Every time I compare something British to something German, the German thing is almost always superior. Why did Britain, for centuries a leading nation, become outclassed by Germany across the board?

Tsahi Shemesh

Because the British approach to anything goes along the following lines:

Right. We want to do this. Let’s find some cunning electrical or mechanical way to do it. Does it work? Jolly good. Is it likely to kill anybody using it? No? Slap it out there. Job done.

The German approach goes:

Ve vant to do zis. Jetzt spend ze next six months in einem lab doing maths. After zat, make ein test model. Does it vork? Sehr gut. Improve it. Does it still vork? Ausgezeichnet. Improve it noch more. Un zen again until it is perfekt!

German obsessions with making things to a quality greater than that which is needed cost them the war in Russia. German engineers could make one high quality Panzer III or IV whilst the Soviet Union could bash out a dozen T34s in the same time. The T34 incorporated a lot of short cuts which made it paradoxically cheaper and easier to manufacture and repair than the high precision German ones whilst at the same time being better at the job than the Panzers were.

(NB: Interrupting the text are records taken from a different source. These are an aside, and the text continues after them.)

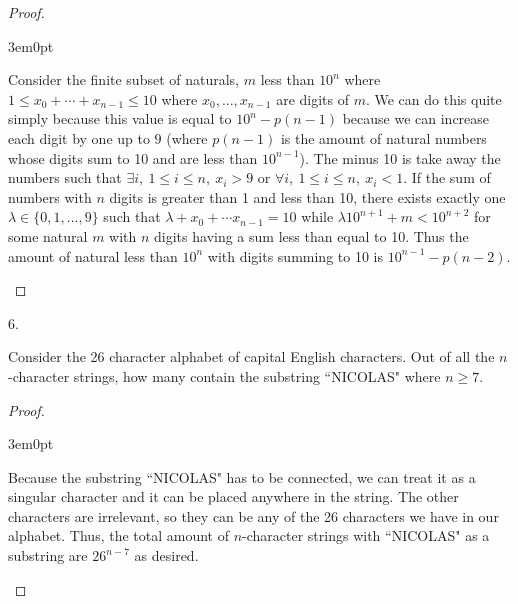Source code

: \documentclass[11pt]{article}
\newenvironment{myproof}
{\begin{proof} \begin{adjustwidth}{3em}{0pt}$ $\par\nobreak\ignorespaces}
{\end{adjustwidth} \end{proof}}
\begin{document}
\begin{flushleft}
\begin{myproof}
Consider the finite subset of naturals, $m$ less than $10^n$ where $1 \leq x_0 + \cdots + x_{n-1} \leq 10$ where $x_0,...,x_{n-1}$ are digits of $m$. We can do this quite simply because this value is equal to $10^n-p(n-1)$ because we can increase each digit by one up to $9$ (where $p(n-1)$ is the amount of natural numbers whose digits sum to 10 and are less than $10^{n-1}$). The minus 10 is take away the numbers such that $\exists i, \  1 \leq i \leq n, \  x_i > 9$ or $\forall i, \ 1 \leq i \leq n, \ x_i < 1$. If the sum of numbers with $n$ digits is greater than 1 and less than 10, there exists exactly one $\lambda \in \{ 0,1,...,9 \}$ such that $\lambda + x_0 + \cdots x_{n-1} = 10$ while $\lambda 10^{n+1} + m < 10^{n+2}$ for some natural $m$ with $n$ digits having a sum less than equal to 10. Thus the amount of natural less than $10^n$ with digits summing to 10 is $10^{n-1}-p(n-2)$.

\end{myproof}

\newpage

6.

Consider the 26 character alphabet of capital English characters. Out of all the $n$-character strings, how many contain the substring ``NICOLAS" where $n \geq 7$.

\begin{myproof}

Because the substring ``NICOLAS" has to be connected, we can treat it as a singular character and it can be placed anywhere in the string. The other characters are irrelevant, so they can be any of the 26 characters we have in our alphabet. Thus, the total amount of $n$-character strings with ``NICOLAS" as a substring are $26^{n-7}$ as desired.

\end{myproof}

\end{flushleft}
\end{document}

German engineering looks very nice and works very well. But it is expensive and often unnecessary to go to the lengths they do unless you actually require a very high precision machine that is expensive to buy and to repair. Which in most cases you don’t.

Having said that, the Americans got nazis to build their Moon rockets because they did need high precision machines. And spent $23.4 billion on it. Here’s a Russian rocket:

Vostok, a modified R7 that doesn’t look as though it ought to work at all, but the predecessor of which launched the first ever satellite, and the above got Gagarin into space before any American did.

Sputnik?

It’s a beach-ball with metal welded on. But it did 1,400 orbits of the Earth in the three months it was up there.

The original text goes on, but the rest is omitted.